Pour le professeur de l’ETH et ses coauteurs, il est donc insuffisant de considérer les distorsions cognitives comme des erreurs qui rendent nos jugements et nos décisions inexacts ou irrationnels. "Comme nos capacités cognitives sont limitées, il est même raisonnable, dans certaines circonstances, de percevoir le monde de manière déformée ou sélective", explique le neuroscientifique.

La rétine se focalise déjà sur l’utilité

Notre perception visuelle semble s’orienter davantage vers l’utilité potentielle des informations qu’on ne le pensait jusqu’à présent. Dans une autre expérience, les chercheurs ont pu montrer que notre rétine essaie déjà de traiter les informations de la manière la plus profitable possible.

"Dès les premiers instants de la vision, nous essayons de maximiser notre utilité. Les distorsions cognitives commencent bien avant que nous ne pensions consciemment à quelque chose", explique Polania.

Cela s’explique par le fait que de nombreuses informations sont perdues pendant le processus de perception. Il est donc plus efficace pour le cerveau de filtrer, de hiérarchiser et de sélectionner les informations le plus tôt possible.

L’IA filtre les informations visuelles comme l’homme

Afin de démontrer à quel moment les informations visuelles sont déformées, un groupe de volontaires a de nouveau passé le test avec un score variable. Contrairement à la première expérience, les paires de patchs de Gabor ont été affichées dans la partie supérieure de la zone de test visuelle.

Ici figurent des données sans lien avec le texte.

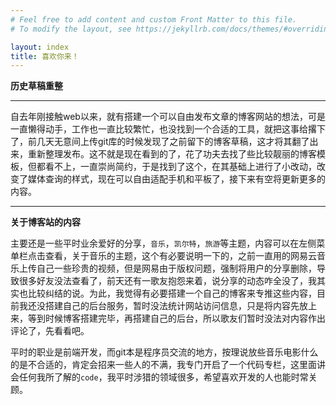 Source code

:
 ```yaml
---
# Feel free to add content and custom Front Matter to this file.
# To modify the layout, see https://jekyllrb.com/docs/themes/#overriding-theme-defaults

layout: index
title: 喜欢你来！
---
```



**历史草稿重整**

***

自去年刚接触web以来，就有搭建一个可以自由发布文章的博客网站的想法，可是一直懒得动手，工作也一直比较繁忙，也没找到一个合适的工具，就把这事给撂下了，前几天无意间上传git库的时候发现了之前留下的博客草稿，这才将其翻了出来，重新整理发布。这不就是现在看到的了，花了功夫去找了些比较靓丽的博客模板，但都看不上，一直崇尚简约，于是找到了这个，在其基础上进行了小改动，改变了媒体查询的样式，现在可以自由适配手机和平板了，接下来有空将更新更多的内容。

***

**关于博客站的内容**

主要还是一些平时业余爱好的分享，`音乐`，`凯尔特`，`旅游`等主题，内容可以在左侧菜单栏点击查看，关于音乐的主题，这个有必要说明一下的，之前一直用的网易云音乐上传自己一些珍贵的视频，但是网易由于版权问题，强制将用户的分享删除，导致很多好友没法查看了，前天还有一歌友抱怨来着，说分享的动态咋全没了，我其实也比较纠结的说。为此，我觉得有必要搭建一个自己的博客来专推这些内容，目前我还没搭建自己的后台服务，暂时没法统计网站访问信息，只是将内容先放上来，等到时候博客搭建完毕，再搭建自己的后台，所以歌友们暂时没法对内容作出评论了，先看看吧。

平时的职业是前端开发，而git本是程序员交流的地方，按理说放些音乐电影什么的是不合适的，肯定会招来一些人的不满，我专门开启了一个代码专栏，这里面讲会任何我所了解的`code`，我平时涉猎的领域很多，希望喜欢开发的人也能时常关顾。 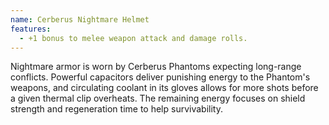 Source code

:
 ```yaml
---
name: Cerberus Nightmare Helmet
features:
  - +1 bonus to melee weapon attack and damage rolls.
---
```

Nightmare armor is worn by Cerberus Phantoms expecting long-range conflicts. Powerful capacitors 
deliver punishing energy to the Phantom's weapons, and circulating coolant in its gloves allows for 
more shots before a given thermal clip overheats. The remaining energy focuses on shield strength 
and regeneration time to help survivability.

Après cet entraînement, la tâche proprement dite a commencé : les participants ont vu à plusieurs reprises un seul patch de Gabor dans la partie supérieure ou inférieure de la zone de test et ont dû estimer à quel point il était incliné.

Les chercheurs ont constaté que les participants à l’étude évaluaient différemment l’inclinaison des différents patchs selon qu’ils apparaissaient en bas ou en haut de la zone de test. Lorsque les sujets voyaient le patch en haut, leur perception s’adaptait immédiatement à la logique de maximisation de l’utilité à laquelle ils s’étaient préalablement entraînés. Si le patch apparaissait en bas, ce n’était pas le cas.

Les auteurs de l’étude ont également testé ces résultats à l’aide d’une intelligence artificielle (IA), qui a réalisé les mêmes expériences que les sujets humains. L’IA a également cessé de représenter complètement le monde dès le début de son traitement de l’information afin d’obtenir le meilleur score possible dans l’expérience. Elle présentait les mêmes distorsions cognitives que celles que les chercheurs ont observées chez les humains.

Les biais sont plus profonds que prévu

Les résultats de l’étude pourraient également jeter une nouvelle lumière sur le débat concernant les biais chez les humains et les systèmes d’intelligence artificielle. C’est peut-être parce que ces biais sont une partie inconsciente de la vision qu’ils sont si difficiles à identifier et à modifier. Ils agissent bien avant que nous puissions réfléchir à quelque chose.

Le fait que notre perception soit en outre programmée pour augmenter notre utilité plutôt que pour représenter le monde dans son intégralité ne facilite pas les choses. Néanmoins, les résultats de l’étude peuvent nous aider à trouver de nouvelles façons d’identifier et de corriger les préjugés.